The [Tuesday] Papers
"Under the increased scrutiny and pressure of a one-on-one campaign against Mayor Rahm Emanuel, challenger Jesus 'Chuy' Garcia on Monday dropped his monthslong opposition to allowing a Barack Obama presidential library to be built on city parkland," the Tribune reports.
You should know better, Chuy. You grew up here. You're not supposed to sell-out until after getting elected.
"Garcia's decision to back an Obama library no matter the location came after Emanuel's campaign tried to make an issue out of the Cook County commissioner's opposition to the public parcels that would be required for a pair of South Side sites that are part of the University of Chicago's library bid."
You should now better, Chuy. You grew up here. You're supposed to make the incumbent cede the issue.
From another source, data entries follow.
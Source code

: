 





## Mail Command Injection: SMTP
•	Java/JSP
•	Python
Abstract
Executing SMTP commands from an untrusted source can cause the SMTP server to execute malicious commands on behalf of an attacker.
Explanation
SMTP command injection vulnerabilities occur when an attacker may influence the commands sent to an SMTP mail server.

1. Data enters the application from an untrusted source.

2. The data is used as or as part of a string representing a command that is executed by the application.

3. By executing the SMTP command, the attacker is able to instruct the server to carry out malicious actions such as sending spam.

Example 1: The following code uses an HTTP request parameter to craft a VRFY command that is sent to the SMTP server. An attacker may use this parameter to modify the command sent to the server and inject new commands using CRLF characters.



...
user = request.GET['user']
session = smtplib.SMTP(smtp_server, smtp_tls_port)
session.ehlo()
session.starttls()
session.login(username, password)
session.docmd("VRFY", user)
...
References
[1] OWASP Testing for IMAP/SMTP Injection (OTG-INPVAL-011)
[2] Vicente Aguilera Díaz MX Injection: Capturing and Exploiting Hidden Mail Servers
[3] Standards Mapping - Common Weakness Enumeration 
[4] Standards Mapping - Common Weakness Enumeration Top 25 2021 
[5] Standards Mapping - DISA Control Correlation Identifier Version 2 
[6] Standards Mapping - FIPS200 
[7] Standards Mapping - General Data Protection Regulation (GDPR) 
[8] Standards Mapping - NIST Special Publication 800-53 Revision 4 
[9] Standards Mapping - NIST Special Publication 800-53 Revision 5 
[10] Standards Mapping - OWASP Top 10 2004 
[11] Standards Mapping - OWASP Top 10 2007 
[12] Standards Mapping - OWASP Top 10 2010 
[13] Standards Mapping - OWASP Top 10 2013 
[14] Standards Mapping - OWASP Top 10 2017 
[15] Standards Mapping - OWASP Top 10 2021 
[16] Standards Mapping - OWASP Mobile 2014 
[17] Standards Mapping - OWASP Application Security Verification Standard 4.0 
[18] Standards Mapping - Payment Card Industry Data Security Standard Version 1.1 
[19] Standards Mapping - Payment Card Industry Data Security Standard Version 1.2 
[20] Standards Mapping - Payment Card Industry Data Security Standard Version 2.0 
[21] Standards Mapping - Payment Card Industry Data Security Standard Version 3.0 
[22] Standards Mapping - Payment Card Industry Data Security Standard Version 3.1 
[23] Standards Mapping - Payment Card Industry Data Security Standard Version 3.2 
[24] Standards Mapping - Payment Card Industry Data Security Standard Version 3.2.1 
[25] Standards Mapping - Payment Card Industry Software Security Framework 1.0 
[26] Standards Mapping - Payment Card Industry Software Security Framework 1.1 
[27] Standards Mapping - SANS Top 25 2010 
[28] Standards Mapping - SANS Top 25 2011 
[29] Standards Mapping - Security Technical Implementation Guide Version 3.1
What kind of campaign you runnin'?
"Emanuel's campaign equated Garcia's opposition to the use of parkland to being against any South Side site."
This is true, and this is where Rahm's been the real sleazeball.
From my inbox:
"[Sunday] Rahm had robocalls going out with a tape of a woman talking about how Rahm was doing everything he could to get the Obama library here, but unfortunately, Chuy Garcia totally doesn't want it. That's not an exact quote obviously, but the call definitely claimed that this was a stated, unequivocal position for Garcia. That seemed unlikely to me but it's not like I bothered looking into it. Just now I got a robocall from Chuy, he recorded it, saying how proud he is of the president, that of course he wants the Obama library here, but: 'unfortunately, the mayor's corporate friends have been paying for phone calls that distort my position.' He ends by saying basically let's be clear, let's all work together to bring the Obama library here where it belongs in Chicago."
Clearly, opposing the use of parkland for the Obama library is not the same as opposing the Obama library.
Now, though, I'm not even sure Chuy really meant it when he said he opposed using parkland for the library. Maybe that, too, was a cynical stance.
From the Tribune:
"I have been consistent and unwavering in my support for the presidential library to come to Chicago," Garcia said Monday. "It appears there are two sites left, a South Side and a West Side site. Whatever the final decision is made by the selection committee and President Obama, I will support."
Again, you aren't supposed to defensively snip at the media until you get elected.
"Since launching his mayoral campaign last fall, Garcia had railed against using parkland for the library, and he testified against Emanuel's plans to do so at a January public hearing.
"'Our leaders should be stewards of our public parks, not agents for their dismantlement - and Mayor Emanuel is breaking the public trust by supporting this unnecessary land grab,' Garcia said in a January statement that was still posted on his campaign website Monday. 'As I've argued before, that's the mark of a mayor who neither understands nor cares about people and their public assets.'
"Asked Monday why he was reversing his stance, Garcia replied: 'I'm saying what I said.'"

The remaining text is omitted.